WHAT TO DO —
Copy the listing below letter for letter, passing over each picture.

PROVIDED RECORDS —
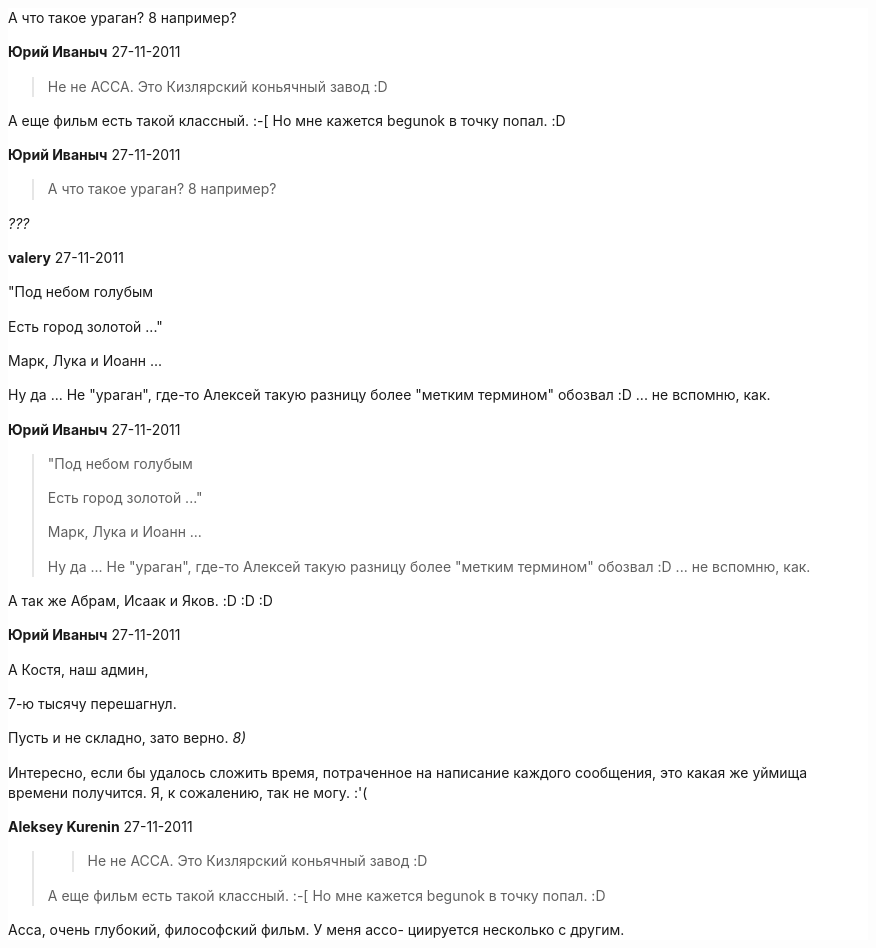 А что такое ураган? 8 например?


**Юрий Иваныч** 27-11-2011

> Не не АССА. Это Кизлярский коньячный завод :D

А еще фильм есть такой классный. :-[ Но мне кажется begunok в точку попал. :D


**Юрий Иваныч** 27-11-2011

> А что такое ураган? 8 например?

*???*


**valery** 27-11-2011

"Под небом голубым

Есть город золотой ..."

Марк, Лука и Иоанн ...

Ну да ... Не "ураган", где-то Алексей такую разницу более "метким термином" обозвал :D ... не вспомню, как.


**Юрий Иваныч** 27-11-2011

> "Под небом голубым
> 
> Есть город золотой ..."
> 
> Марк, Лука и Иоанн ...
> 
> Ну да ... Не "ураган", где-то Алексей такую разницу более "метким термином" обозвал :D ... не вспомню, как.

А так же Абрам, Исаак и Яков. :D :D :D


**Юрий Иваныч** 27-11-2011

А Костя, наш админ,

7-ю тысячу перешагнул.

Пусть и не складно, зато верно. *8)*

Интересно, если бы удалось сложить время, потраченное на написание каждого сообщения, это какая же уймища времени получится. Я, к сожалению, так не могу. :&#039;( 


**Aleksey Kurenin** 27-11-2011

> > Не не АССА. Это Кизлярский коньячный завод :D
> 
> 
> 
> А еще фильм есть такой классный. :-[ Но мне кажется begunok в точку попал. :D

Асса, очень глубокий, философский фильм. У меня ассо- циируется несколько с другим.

WRITTEN REPLY —
 А что такое ураган? 8 например?


**Юрий Иваныч** 27-11-2011

> Не не АССА. Это Кизлярский коньячный завод :D

А еще фильм есть такой классный. :-[ Но мне кажется begunok в точку попал. :D


**Юрий Иваныч** 27-11-2011

> А что такое ураган? 8 например?

*???*


**valery** 27-11-2011

"Под небом голубым

Есть город золотой ..."

Марк, Лука и Иоанн ...

Ну да ... Не "ураган", где-то Алексей такую разницу более "метким термином" обозвал :D ... не вспомню, как.


**Юрий Иваныч** 27-11-2011

> "Под небом голубым
> 
> Есть город золотой ..."
> 
> Марк, Лука и Иоанн ...
> 
> Ну да ... Не "ураган", где-то Алексей такую разницу более "метким термином" обозвал :D ... не вспомню, как.

А так же Абрам, Исаак и Яков. :D :D :D


**Юрий Иваныч** 27-11-2011

А Костя, наш админ,

7-ю тысячу перешагнул.

Пусть и не складно, зато верно. *8)*

Интересно, если бы удалось сложить время, потраченное на написание каждого сообщения, это какая же уймища времени получится. Я, к сожалению, так не могу. :&#039;( 


**Aleksey Kurenin** 27-11-2011

> > Не не АССА. Это Кизлярский коньячный завод :D
> 
> 
> 
> А еще фильм есть такой классный. :-[ Но мне кажется begunok в точку попал. :D

Асса, очень глубокий, философский фильм. У меня ассо- циируется несколько с другим.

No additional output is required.